Diş kirası nedir bilir misiniz?

Her insanın çocukluğundan pek çok hâtırası vardır. Bunlardan bazıları insanda derin izler bırakmıştır. Ben de üzerimde pek çok tesir bırakan birtakım hatıralarımdan bahsetmek isterim. Erenköy’de geçti çocukluğum. O zamanlar evlerin etrafı bahçelikti. Ayrıca alt katlarda bir misafir salonu bulunur ve samîmî, canlı ziyaretler olurdu. Hususiyle Ramazanlarda verilen iftarlarla dolup taşardı.
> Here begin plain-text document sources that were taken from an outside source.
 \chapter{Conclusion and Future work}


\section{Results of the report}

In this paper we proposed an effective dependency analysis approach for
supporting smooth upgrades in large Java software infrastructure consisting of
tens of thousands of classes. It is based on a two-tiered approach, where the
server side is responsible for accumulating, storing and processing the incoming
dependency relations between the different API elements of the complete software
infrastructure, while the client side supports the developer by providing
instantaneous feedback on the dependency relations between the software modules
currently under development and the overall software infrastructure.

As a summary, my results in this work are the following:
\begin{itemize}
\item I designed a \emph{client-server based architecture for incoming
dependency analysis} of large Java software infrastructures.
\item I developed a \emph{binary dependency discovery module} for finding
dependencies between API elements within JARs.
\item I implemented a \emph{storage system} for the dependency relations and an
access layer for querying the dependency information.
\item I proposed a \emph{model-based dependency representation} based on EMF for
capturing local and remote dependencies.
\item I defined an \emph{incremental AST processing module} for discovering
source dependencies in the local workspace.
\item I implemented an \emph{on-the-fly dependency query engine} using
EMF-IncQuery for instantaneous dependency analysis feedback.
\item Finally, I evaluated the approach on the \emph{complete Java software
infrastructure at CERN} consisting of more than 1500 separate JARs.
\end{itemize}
İftara ayrı ayrı günlerde ve farklı meslek ve gruptan insanlar çağılırdı. Bir gün arabacılar, bir gün işçiler, bir gün çöpçüler, bir gün esnaf, bir gün hocaefendiler vesaire davet edilirdi. İftardan sonra kendilerine “diş kirası” diye yaygınlaşmış olan bir hediye takdim edilirdi. Bu hediye, bazen elbiselik bir kumaş, bazen de muhatapların durumuna göre bir miktar para olurdu. Teravih namazından sonra çaylar içilir, her grup kendi dünyası üzere sohbet ederdi. O demler, kalplerin kaynaştığı ve birbirleriyle te’lif olduğu en güzel vakitlerdi.

Komşular akraba gibiydi

Çocukluğumda dikkatimi çeken hususlardan biri de komşular arasındaki güzel münâsebetlerdi. Komşu, komşuya akrabâ muâmelesi yapardı. Biz çocuk olarak komşularımızı akrabâlarımızla karıştırırdık. Varlıklı komşular, muhtaçlara bir muhabbet ve şefkat kucağı hâlindeydi. Mahalle sâkinleri, elbirliği ile muhtaçların, gariplerin ihtiyaçlarını giderir ve yetim kızların çeyizlerini hazırlardı.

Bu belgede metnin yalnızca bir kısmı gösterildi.